Description of the task.
Nothing but the records, transcribed exactly, should appear in the answer; leave the pictures out.

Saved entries
· · · · · · ·

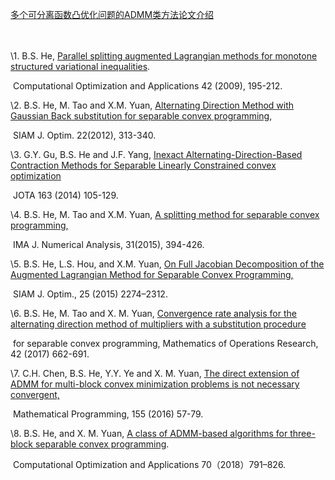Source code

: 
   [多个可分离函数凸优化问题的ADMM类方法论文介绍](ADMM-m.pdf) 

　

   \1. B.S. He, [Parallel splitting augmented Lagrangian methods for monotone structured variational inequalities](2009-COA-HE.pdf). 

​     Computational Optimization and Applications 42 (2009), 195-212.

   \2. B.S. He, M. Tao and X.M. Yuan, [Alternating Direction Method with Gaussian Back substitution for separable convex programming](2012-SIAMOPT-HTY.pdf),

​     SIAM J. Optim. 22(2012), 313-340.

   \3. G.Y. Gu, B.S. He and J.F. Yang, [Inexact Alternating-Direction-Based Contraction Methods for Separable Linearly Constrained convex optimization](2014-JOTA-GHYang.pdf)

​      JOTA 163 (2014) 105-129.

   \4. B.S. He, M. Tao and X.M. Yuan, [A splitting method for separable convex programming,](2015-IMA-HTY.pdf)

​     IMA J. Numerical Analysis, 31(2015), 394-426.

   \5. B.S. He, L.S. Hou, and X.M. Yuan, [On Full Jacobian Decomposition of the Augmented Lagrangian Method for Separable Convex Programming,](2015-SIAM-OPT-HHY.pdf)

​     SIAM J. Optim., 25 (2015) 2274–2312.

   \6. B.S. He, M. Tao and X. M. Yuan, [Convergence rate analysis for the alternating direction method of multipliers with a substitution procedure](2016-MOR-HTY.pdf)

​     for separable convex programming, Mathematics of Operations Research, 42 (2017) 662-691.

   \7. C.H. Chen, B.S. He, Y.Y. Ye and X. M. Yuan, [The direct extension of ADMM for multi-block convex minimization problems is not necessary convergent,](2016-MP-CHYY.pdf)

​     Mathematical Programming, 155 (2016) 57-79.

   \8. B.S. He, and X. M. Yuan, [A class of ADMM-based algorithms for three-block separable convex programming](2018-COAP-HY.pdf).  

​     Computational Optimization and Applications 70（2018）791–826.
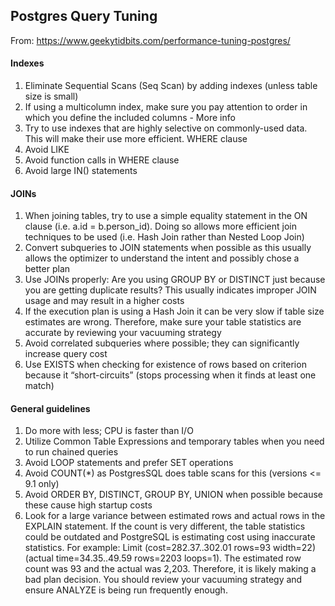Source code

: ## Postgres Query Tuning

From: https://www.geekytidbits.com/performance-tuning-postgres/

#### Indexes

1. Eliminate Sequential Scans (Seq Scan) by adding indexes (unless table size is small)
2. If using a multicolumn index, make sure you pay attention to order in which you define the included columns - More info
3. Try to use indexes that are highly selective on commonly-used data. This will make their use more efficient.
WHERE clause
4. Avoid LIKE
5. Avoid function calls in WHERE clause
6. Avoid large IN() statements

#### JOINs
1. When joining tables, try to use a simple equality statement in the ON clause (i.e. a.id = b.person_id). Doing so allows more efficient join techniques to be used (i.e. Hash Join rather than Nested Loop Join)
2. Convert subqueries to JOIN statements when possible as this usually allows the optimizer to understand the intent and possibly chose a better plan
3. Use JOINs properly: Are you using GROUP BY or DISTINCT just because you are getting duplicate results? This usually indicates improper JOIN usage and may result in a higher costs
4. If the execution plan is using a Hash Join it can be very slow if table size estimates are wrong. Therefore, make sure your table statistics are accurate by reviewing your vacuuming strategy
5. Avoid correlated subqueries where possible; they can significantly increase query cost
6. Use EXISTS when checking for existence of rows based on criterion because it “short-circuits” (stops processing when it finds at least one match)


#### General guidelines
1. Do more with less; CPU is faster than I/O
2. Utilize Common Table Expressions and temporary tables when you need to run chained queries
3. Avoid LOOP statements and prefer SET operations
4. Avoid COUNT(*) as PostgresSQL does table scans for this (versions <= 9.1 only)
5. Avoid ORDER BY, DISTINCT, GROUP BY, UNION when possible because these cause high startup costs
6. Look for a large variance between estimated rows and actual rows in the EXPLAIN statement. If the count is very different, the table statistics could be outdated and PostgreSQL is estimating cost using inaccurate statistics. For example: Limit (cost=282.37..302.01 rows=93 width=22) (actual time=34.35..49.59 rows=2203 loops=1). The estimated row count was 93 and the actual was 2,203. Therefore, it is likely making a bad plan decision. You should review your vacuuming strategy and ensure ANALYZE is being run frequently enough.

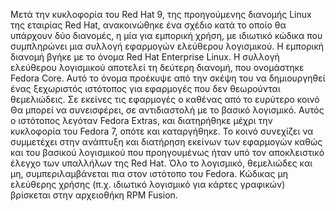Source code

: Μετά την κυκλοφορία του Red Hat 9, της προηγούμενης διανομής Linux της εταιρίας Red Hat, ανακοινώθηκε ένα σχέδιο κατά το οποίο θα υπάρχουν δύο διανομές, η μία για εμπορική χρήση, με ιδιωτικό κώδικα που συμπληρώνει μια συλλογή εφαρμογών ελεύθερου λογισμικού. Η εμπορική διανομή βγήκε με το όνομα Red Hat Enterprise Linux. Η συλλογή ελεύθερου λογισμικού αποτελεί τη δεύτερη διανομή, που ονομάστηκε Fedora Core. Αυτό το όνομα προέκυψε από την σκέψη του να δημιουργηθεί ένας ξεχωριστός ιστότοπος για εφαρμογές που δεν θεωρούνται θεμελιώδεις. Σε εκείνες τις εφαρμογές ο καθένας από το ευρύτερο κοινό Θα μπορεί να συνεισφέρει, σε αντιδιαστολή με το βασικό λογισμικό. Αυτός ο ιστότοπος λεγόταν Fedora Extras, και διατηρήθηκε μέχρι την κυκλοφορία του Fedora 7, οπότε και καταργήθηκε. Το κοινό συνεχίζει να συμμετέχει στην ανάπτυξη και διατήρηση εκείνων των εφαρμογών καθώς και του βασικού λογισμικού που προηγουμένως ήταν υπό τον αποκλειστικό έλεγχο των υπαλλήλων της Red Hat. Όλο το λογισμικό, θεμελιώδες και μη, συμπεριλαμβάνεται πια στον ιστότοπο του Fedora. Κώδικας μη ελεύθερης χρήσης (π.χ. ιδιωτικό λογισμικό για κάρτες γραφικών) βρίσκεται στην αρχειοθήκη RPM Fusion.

· · · · · · ·

Answer to the exercise.
Source code

: 
   [多个可分离函数凸优化问题的ADMM类方法论文介绍](ADMM-m.pdf) 

　

   \1. B.S. He, [Parallel splitting augmented Lagrangian methods for monotone structured variational inequalities](2009-COA-HE.pdf). 

​     Computational Optimization and Applications 42 (2009), 195-212.

   \2. B.S. He, M. Tao and X.M. Yuan, [Alternating Direction Method with Gaussian Back substitution for separable convex programming](2012-SIAMOPT-HTY.pdf),

​     SIAM J. Optim. 22(2012), 313-340.

   \3. G.Y. Gu, B.S. He and J.F. Yang, [Inexact Alternating-Direction-Based Contraction Methods for Separable Linearly Constrained convex optimization](2014-JOTA-GHYang.pdf)

​      JOTA 163 (2014) 105-129.

   \4. B.S. He, M. Tao and X.M. Yuan, [A splitting method for separable convex programming,](2015-IMA-HTY.pdf)

​     IMA J. Numerical Analysis, 31(2015), 394-426.

   \5. B.S. He, L.S. Hou, and X.M. Yuan, [On Full Jacobian Decomposition of the Augmented Lagrangian Method for Separable Convex Programming,](2015-SIAM-OPT-HHY.pdf)

​     SIAM J. Optim., 25 (2015) 2274–2312.

   \6. B.S. He, M. Tao and X. M. Yuan, [Convergence rate analysis for the alternating direction method of multipliers with a substitution procedure](2016-MOR-HTY.pdf)

​     for separable convex programming, Mathematics of Operations Research, 42 (2017) 662-691.

   \7. C.H. Chen, B.S. He, Y.Y. Ye and X. M. Yuan, [The direct extension of ADMM for multi-block convex minimization problems is not necessary convergent,](2016-MP-CHYY.pdf)

​     Mathematical Programming, 155 (2016) 57-79.

   \8. B.S. He, and X. M. Yuan, [A class of ADMM-based algorithms for three-block separable convex programming](2018-COAP-HY.pdf).  

​     Computational Optimization and Applications 70（2018）791–826.
Source code

: ## Postgres Query Tuning

From: https://www.geekytidbits.com/performance-tuning-postgres/

#### Indexes

1. Eliminate Sequential Scans (Seq Scan) by adding indexes (unless table size is small)
2. If using a multicolumn index, make sure you pay attention to order in which you define the included columns - More info
3. Try to use indexes that are highly selective on commonly-used data. This will make their use more efficient.
WHERE clause
4. Avoid LIKE
5. Avoid function calls in WHERE clause
6. Avoid large IN() statements

#### JOINs
1. When joining tables, try to use a simple equality statement in the ON clause (i.e. a.id = b.person_id). Doing so allows more efficient join techniques to be used (i.e. Hash Join rather than Nested Loop Join)
2. Convert subqueries to JOIN statements when possible as this usually allows the optimizer to understand the intent and possibly chose a better plan
3. Use JOINs properly: Are you using GROUP BY or DISTINCT just because you are getting duplicate results? This usually indicates improper JOIN usage and may result in a higher costs
4. If the execution plan is using a Hash Join it can be very slow if table size estimates are wrong. Therefore, make sure your table statistics are accurate by reviewing your vacuuming strategy
5. Avoid correlated subqueries where possible; they can significantly increase query cost
6. Use EXISTS when checking for existence of rows based on criterion because it “short-circuits” (stops processing when it finds at least one match)


#### General guidelines
1. Do more with less; CPU is faster than I/O
2. Utilize Common Table Expressions and temporary tables when you need to run chained queries
3. Avoid LOOP statements and prefer SET operations
4. Avoid COUNT(*) as PostgresSQL does table scans for this (versions <= 9.1 only)
5. Avoid ORDER BY, DISTINCT, GROUP BY, UNION when possible because these cause high startup costs
6. Look for a large variance between estimated rows and actual rows in the EXPLAIN statement. If the count is very different, the table statistics could be outdated and PostgreSQL is estimating cost using inaccurate statistics. For example: Limit (cost=282.37..302.01 rows=93 width=22) (actual time=34.35..49.59 rows=2203 loops=1). The estimated row count was 93 and the actual was 2,203. Therefore, it is likely making a bad plan decision. You should review your vacuuming strategy and ensure ANALYZE is being run frequently enough.

Source code

: Μετά την κυκλοφορία του Red Hat 9, της προηγούμενης διανομής Linux της εταιρίας Red Hat, ανακοινώθηκε ένα σχέδιο κατά το οποίο θα υπάρχουν δύο διανομές, η μία για εμπορική χρήση, με ιδιωτικό κώδικα που συμπληρώνει μια συλλογή εφαρμογών ελεύθερου λογισμικού. Η εμπορική διανομή βγήκε με το όνομα Red Hat Enterprise Linux. Η συλλογή ελεύθερου λογισμικού αποτελεί τη δεύτερη διανομή, που ονομάστηκε Fedora Core. Αυτό το όνομα προέκυψε από την σκέψη του να δημιουργηθεί ένας ξεχωριστός ιστότοπος για εφαρμογές που δεν θεωρούνται θεμελιώδεις. Σε εκείνες τις εφαρμογές ο καθένας από το ευρύτερο κοινό Θα μπορεί να συνεισφέρει, σε αντιδιαστολή με το βασικό λογισμικό. Αυτός ο ιστότοπος λεγόταν Fedora Extras, και διατηρήθηκε μέχρι την κυκλοφορία του Fedora 7, οπότε και καταργήθηκε. Το κοινό συνεχίζει να συμμετέχει στην ανάπτυξη και διατήρηση εκείνων των εφαρμογών καθώς και του βασικού λογισμικού που προηγουμένως ήταν υπό τον αποκλειστικό έλεγχο των υπαλλήλων της Red Hat. Όλο το λογισμικό, θεμελιώδες και μη, συμπεριλαμβάνεται πια στον ιστότοπο του Fedora. Κώδικας μη ελεύθερης χρήσης (π.χ. ιδιωτικό λογισμικό για κάρτες γραφικών) βρίσκεται στην αρχειοθήκη RPM Fusion.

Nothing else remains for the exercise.